3

I have a table of logins and logouts by user.

the table looks like this but has a few hundred thousand rows:

data = [['aa', '2020-05-31 00:00:01', '2020-05-31 00:00:31'],
        ['bb','2020-05-31 00:01:01', '2020-05-31 00:02:01'],
        ['aa','2020-05-31 00:02:01', '2020-05-31 00:06:03'],
        ['cc','2020-05-31 00:03:01', '2020-05-31 00:04:01'],
        ['dd','2020-05-31 00:04:01', '2020-05-31 00:34:01'],
        ['aa', '2020-05-31 00:05:01', '2020-05-31 00:07:31'],
        ['bb','2020-05-31 00:05:01', '2020-05-31 00:06:01'],
        ['aa','2020-05-31 00:05:01', '2020-05-31 00:08:03'],
        ['cc','2020-05-31 00:10:01', '2020-05-31 00:40:01'],
        ['dd','2020-05-31 00:20:01', '2020-05-31 00:35:01']]

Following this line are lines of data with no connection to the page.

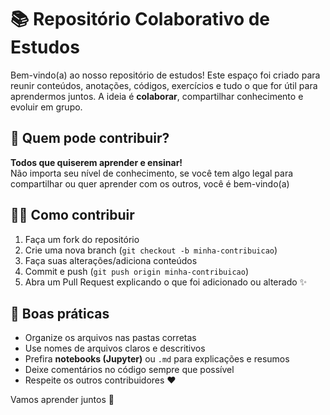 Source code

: # 📚 Repositório Colaborativo de Estudos

Bem-vindo(a) ao nosso repositório de estudos! Este espaço foi criado para reunir conteúdos, anotações, códigos, exercícios e tudo o que for útil para aprendermos juntos. A ideia é **colaborar**, compartilhar conhecimento e evoluir em grupo.

## 👥 Quem pode contribuir?

**Todos que quiserem aprender e ensinar!**  
Não importa seu nível de conhecimento, se você tem algo legal para compartilhar ou quer aprender com os outros, você é bem-vindo(a)

## 🧑‍💻 Como contribuir

1. Faça um fork do repositório
2. Crie uma nova branch (`git checkout -b minha-contribuicao`)
3. Faça suas alterações/adiciona conteúdos
4. Commit e push (`git push origin minha-contribuicao`)
5. Abra um Pull Request explicando o que foi adicionado ou alterado ✨

## 📝 Boas práticas

- Organize os arquivos nas pastas corretas
- Use nomes de arquivos claros e descritivos
- Prefira **notebooks (Jupyter)** ou `.md` para explicações e resumos
- Deixe comentários no código sempre que possível
- Respeite os outros contribuidores ❤️

Vamos aprender juntos 🚀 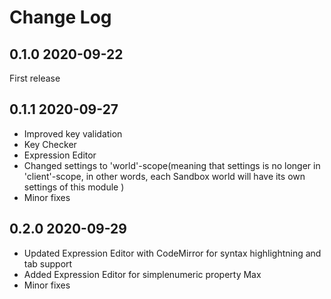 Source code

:# Change Log

## 0.1.0 2020-09-22
First release

## 0.1.1 2020-09-27
* Improved key validation
* Key Checker
* Expression Editor
* Changed settings to 'world'-scope(meaning that settings is no longer in 'client'-scope, in other words, each Sandbox world will have its own settings of this module )
* Minor fixes

## 0.2.0 2020-09-29
* Updated Expression Editor with CodeMirror for syntax highlightning and tab support
* Added Expression Editor for simplenumeric property Max
* Minor fixes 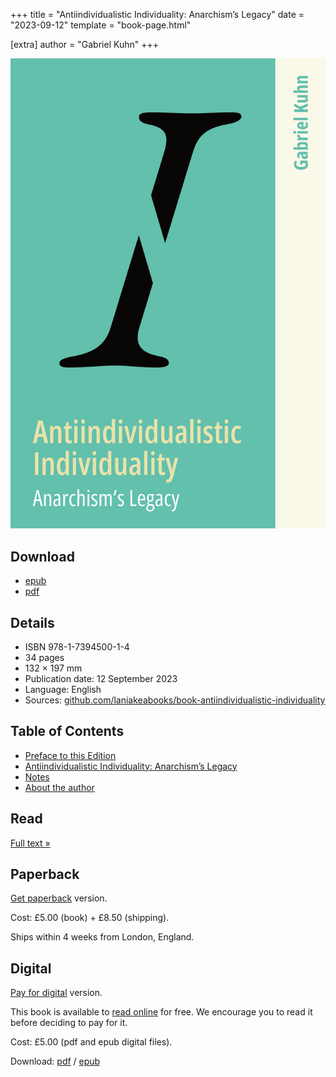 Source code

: +++
title = "Antiindividualistic Individuality: Anarchism’s Legacy"
date = "2023-09-12"
template = "book-page.html"

[extra]
author = "Gabriel Kuhn"
+++

![front cover](front.png)

## Download

* [epub](antiindividualistic-individuality.epub)
* [pdf](antiindividualistic-individuality.pdf)

## Details

* ISBN 978-1-7394500-1-4
* 34 pages
* 132 × 197 mm
* Publication date: 12 September 2023
* Language: English
* Sources: [github.com/laniakeabooks/book-antiindividualistic-individuality](https://github.com/laniakeabooks/book-antiindividualistic-individuality)

## Table of Contents

* [Preface to this Edition](/books/antiindividualistic-individuality/text/#preface-to-this-edition)
* [Antiindividualistic Individuality: Anarchism’s Legacy](/books/antiindividualistic-individuality/text/#antiindividualistic-individuality-anarchism-s-legacy-1)
* [Notes](/books/antiindividualistic-individuality/text/#notes)
* [About the author](/books/antiindividualistic-individuality/text/#about-the-author)

## Read

<a href="/books/antiindividualistic-individuality/text/" class="books-item-lead">Full text »</a>

## Paperback

[Get paperback](https://buy.stripe.com/aEUbIY5P2dDXdOgfZ1) version.

Cost: £5.00 (book) + £8.50 (shipping).

Ships within 4 weeks from London, England.

## Digital

[Pay for digital](https://buy.stripe.com/5kAaEUa5ibvP9y09AC) version.

This book is available to [read online](text/) for free. We encourage you to
read it before deciding to pay for it.

Cost: £5.00 (pdf and epub digital files).

Download: [pdf](antiindividualistic-individuality.pdf) /
[epub](antiindividualistic-individuality.epub)
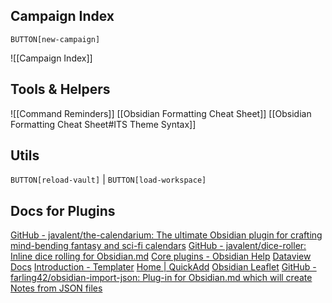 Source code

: ## Campaign Index

`BUTTON[new-campaign]`

![[Campaign Index]]

## Tools & Helpers
![[Command Reminders]]
[[Obsidian Formatting Cheat Sheet]]
[[Obsidian Formatting Cheat Sheet#ITS Theme Syntax]]

## Utils
`BUTTON[reload-vault]` | `BUTTON[load-workspace]`


## Docs for Plugins
[GitHub - javalent/the-calendarium: The ultimate Obsidian plugin for crafting mind-bending fantasy and sci-fi calendars](https://github.com/javalent/the-calendarium)
[GitHub - javalent/dice-roller: Inline dice rolling for Obsidian.md](https://github.com/javalent/dice-roller)
[Core plugins - Obsidian Help](https://help.obsidian.md/Plugins/Core+plugins)
[Dataview Docs](https://blacksmithgu.github.io/obsidian-dataview/)
[Introduction - Templater](https://silentvoid13.github.io/Templater/)
[Home | QuickAdd](https://quickadd.obsidian.guide)
[Obsidian Leaflet](https://github.com/javalent/obsidian-leaflet)
[GitHub - farling42/obsidian-import-json: Plug-in for Obsidian.md which will create Notes from JSON files](https://github.com/farling42/obsidian-import-json)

df_test = pd.DataFrame(data,  columns=['user_id','login', 'logout'], dtype='datetime64[ns]')

I was able to solve this problem in a hacky way using a for loop. It works fine on a smaller dataset but takes hours on 300k rows.

Basically, this code calculates how many users were logged in at the same time for each session (session being each row)

Here is my solution. it gives the result that i need. I was also able to do the same by writing a lambda with apply but it takes even longer.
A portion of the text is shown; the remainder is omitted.